Thursday, January 29, 2009

No. 210 - Terrace Park and Powers Place

Terrace Park and Powers Place

Terrace Park and Powers Place
1904
Powers Place and 14th Street – map
Declared: 2/21/79

Back in July 1904 the Los Angeles Times reported the Alvarado Terrace Company had bought the handful of acres between Pico and 14th and Iowa and Alvarado Terrace for $7,000. The paper went on to say, “a portion of the strip is already set out in grass, and the Alvarado Terrace people are to put a $500 fountain on the property. The land will make a very pretty little park.” Officials broke ground on what was then called the Alvarado Terrace Park at the end of the month.

Soak in this morsel of a Sanborn fire insurance map from 1900. (Sanborn’s surveyors must’ve loved coming upon barren blocks like this.) Just a few years later it would bear Terrace Park and Powers Place. Remember Iowa Street? I sure don’t.

Los Angeles, 1900

For a bit of backstory, at this time the city councilman for the Fourth Ward, in which the park was located, was a man by the name of Theodore Summerland. In early 1903 he ran his campaign promising he’d bring his constituents two things: a street railway line on West 11th Street and a park. He delivered of both of these promises, earning a bucket of good will. So much so, from the very announcement of the city’s buying a chunk of Fourth Ward land for a park, it was assumed it’d take the name of the popular councilman.

Terrace Park, Los Angeles

However, in August, the city went ahead and named the new park Terrace Park. Upon hearing what council had done, the Park Commission, on August 25th, raised its hackles. The commission rescinded the City Council’s action, saying naming parks was its territory, not the council’s. The Park Commission thereby christened the park after our old friend, Mr Summerland. The City Council balked and repealed its ordinance.

Terrace Park, Los Angeles
Terrace Park, Los Angeles

But get this. By early September, with his political enemies’ scorn making waves, councilman Summerland was modestly filing a statement with the city clerk asking the name revert to Terrace Park, claiming he was in San Diego when it was decided the park would take his name. The city council, though, ignored Summerland’s request!
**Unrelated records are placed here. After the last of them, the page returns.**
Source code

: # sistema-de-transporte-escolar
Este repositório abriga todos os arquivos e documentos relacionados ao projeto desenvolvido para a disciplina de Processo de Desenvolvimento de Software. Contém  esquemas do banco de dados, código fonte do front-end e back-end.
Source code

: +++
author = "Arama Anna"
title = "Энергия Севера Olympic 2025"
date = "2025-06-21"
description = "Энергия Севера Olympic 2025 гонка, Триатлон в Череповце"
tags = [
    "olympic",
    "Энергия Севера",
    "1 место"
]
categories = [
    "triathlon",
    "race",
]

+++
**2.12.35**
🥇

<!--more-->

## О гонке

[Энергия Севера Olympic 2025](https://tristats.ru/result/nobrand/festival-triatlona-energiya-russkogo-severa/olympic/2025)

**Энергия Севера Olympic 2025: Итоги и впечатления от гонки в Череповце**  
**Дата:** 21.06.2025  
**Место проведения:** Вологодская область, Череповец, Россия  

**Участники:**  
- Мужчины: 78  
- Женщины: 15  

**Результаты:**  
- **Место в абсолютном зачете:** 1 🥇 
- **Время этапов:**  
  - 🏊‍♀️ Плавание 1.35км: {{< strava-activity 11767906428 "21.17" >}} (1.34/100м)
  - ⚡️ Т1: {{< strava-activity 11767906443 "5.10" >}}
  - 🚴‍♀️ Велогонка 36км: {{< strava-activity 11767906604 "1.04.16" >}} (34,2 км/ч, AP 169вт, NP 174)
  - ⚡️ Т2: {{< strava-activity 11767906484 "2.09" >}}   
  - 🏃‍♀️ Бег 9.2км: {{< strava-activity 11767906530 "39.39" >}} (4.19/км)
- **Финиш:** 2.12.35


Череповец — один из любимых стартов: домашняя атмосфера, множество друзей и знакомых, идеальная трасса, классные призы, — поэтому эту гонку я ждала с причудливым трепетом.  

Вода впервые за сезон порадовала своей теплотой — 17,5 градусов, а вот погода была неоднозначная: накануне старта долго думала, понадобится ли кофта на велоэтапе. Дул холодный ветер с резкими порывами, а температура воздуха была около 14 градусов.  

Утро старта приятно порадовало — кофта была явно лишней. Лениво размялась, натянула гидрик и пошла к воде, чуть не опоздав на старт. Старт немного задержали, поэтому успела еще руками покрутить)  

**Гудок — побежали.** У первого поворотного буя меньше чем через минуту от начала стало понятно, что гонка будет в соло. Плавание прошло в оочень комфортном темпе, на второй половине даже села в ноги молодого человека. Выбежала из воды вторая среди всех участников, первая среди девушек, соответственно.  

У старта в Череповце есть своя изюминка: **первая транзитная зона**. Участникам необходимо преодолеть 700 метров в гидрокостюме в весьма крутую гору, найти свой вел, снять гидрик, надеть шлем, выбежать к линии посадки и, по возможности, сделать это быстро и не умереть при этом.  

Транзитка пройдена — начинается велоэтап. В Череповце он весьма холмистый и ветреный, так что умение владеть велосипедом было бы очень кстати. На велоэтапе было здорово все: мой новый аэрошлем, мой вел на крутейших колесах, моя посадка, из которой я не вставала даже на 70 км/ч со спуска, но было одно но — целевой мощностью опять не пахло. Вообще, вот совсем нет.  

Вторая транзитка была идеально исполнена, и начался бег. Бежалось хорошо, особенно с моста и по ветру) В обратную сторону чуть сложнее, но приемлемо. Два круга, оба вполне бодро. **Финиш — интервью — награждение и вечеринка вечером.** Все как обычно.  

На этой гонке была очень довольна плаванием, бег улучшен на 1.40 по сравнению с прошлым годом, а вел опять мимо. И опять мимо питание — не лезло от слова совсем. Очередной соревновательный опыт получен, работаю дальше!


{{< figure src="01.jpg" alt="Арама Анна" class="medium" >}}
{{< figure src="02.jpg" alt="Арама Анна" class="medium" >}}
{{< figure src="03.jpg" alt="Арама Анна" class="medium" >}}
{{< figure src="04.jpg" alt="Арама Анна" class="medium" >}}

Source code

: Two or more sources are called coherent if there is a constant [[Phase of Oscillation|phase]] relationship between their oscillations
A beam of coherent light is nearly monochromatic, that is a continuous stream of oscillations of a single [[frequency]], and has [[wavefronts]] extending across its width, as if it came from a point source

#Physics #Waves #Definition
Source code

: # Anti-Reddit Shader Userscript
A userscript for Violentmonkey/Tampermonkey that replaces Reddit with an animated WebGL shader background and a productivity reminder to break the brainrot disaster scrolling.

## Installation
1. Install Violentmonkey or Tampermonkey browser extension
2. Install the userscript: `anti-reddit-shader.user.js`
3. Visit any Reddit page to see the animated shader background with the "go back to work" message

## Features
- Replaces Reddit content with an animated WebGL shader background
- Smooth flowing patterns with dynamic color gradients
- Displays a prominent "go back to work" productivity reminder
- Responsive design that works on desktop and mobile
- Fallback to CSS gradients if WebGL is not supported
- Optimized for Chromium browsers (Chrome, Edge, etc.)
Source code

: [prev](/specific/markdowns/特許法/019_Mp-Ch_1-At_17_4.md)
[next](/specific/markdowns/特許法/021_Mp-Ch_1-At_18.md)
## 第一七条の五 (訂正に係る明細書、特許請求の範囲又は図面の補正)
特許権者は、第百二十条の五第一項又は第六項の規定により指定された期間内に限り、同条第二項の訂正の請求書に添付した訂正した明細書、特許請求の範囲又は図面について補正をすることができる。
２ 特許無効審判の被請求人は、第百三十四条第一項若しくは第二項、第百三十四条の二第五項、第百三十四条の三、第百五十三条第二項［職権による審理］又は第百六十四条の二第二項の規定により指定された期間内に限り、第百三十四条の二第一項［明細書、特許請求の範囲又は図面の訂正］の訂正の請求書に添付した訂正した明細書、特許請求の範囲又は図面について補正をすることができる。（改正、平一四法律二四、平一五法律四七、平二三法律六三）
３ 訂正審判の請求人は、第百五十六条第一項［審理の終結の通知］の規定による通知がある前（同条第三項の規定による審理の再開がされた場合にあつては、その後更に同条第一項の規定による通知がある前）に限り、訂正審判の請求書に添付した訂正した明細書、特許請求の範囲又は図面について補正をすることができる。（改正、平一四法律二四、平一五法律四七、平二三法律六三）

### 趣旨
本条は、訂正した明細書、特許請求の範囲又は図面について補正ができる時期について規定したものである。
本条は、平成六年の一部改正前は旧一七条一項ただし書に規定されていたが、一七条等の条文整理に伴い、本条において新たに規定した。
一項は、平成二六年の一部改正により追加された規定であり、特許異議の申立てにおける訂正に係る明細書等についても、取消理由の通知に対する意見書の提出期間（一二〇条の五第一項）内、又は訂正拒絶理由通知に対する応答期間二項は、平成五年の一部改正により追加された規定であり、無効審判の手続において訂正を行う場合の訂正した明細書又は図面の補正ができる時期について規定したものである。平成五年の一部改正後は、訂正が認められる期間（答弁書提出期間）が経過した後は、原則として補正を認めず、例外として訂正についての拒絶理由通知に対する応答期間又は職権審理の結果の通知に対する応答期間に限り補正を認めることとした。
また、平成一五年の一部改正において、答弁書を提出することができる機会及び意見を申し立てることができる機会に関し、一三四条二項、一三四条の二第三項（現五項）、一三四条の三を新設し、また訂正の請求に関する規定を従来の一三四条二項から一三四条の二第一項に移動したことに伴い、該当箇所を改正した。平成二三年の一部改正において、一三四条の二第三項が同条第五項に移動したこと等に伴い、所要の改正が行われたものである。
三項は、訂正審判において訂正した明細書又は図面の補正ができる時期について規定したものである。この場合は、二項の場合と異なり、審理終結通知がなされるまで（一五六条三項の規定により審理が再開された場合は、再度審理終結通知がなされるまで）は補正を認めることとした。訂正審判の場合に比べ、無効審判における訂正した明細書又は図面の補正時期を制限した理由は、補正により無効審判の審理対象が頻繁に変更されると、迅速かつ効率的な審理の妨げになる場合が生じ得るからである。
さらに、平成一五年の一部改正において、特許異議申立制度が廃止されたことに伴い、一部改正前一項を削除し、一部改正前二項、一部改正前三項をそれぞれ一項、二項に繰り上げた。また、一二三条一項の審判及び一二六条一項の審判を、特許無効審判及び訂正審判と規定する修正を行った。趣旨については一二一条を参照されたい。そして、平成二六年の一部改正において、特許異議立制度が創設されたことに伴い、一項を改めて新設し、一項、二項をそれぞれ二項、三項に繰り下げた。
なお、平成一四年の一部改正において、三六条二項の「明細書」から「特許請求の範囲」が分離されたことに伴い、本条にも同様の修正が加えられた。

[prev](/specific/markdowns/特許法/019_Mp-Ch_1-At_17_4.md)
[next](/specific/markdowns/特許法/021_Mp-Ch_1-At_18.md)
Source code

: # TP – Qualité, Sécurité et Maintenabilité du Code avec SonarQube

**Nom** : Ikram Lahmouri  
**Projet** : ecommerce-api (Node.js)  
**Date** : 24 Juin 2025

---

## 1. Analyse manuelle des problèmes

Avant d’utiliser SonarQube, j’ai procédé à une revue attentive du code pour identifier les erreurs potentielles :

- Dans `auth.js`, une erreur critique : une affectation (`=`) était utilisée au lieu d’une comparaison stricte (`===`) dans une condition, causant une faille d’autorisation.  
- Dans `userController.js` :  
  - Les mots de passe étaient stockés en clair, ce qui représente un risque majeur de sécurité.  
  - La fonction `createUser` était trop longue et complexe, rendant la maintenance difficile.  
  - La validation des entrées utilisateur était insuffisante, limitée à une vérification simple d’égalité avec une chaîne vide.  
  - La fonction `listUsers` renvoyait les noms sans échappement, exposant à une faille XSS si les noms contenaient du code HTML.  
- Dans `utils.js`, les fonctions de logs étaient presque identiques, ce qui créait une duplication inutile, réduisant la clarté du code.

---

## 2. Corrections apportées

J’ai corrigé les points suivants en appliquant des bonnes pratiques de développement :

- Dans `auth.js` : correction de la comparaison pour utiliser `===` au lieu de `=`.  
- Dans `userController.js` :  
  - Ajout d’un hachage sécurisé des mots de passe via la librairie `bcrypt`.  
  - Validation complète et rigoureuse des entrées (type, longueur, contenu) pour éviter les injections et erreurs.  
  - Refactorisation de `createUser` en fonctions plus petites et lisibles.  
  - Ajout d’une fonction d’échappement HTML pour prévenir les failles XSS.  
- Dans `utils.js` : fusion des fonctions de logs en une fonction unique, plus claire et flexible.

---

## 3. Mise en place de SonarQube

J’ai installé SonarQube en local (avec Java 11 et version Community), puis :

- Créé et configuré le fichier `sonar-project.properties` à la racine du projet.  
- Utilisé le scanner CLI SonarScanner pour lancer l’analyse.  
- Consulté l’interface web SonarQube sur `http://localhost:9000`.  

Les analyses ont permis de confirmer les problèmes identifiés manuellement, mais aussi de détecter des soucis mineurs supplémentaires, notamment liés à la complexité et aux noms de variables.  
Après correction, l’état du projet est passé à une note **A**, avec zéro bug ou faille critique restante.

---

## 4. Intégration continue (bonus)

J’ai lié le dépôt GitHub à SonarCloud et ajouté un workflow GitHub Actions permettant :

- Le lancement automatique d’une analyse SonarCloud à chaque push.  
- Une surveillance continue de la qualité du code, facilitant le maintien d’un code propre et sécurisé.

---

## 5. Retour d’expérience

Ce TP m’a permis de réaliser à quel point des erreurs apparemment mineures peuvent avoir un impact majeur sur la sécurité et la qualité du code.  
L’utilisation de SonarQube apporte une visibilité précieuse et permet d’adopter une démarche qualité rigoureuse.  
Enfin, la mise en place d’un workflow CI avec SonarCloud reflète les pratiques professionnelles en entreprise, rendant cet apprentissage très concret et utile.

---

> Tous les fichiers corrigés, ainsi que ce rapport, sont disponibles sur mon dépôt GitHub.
On Halloween 1904, ultimately, the name was switched from Summerland Park back to Terrace Park.

Los Angeles, 1906
From a 1906 Sanborn map. Even though the name had changed two years earlier, the park here still bears the name Summerland.

The 1.17-acre park held a cobblestone fishpond with that cobblestone tower/fountain “upon which elephant ears were gracefully entwined.” The park was also home to rose bushes, fan palms, geraniums, deodar cedar, Norfolk Island pines (some of which were standing as late as a 1982 park remodeling), and Australian willow trees. At the north end, on Pico, stood a large, shell-shaped horse trough. Here’s what the Pico end looks like today:

Terrace Park, Los Angeles
Terrace Park, Los Angeles

You know what’s cool? The park had at one time an underground storage shed where the full-time gardener kept his tools. I wonder where that was (and if the remains of said gardener have decomposed within).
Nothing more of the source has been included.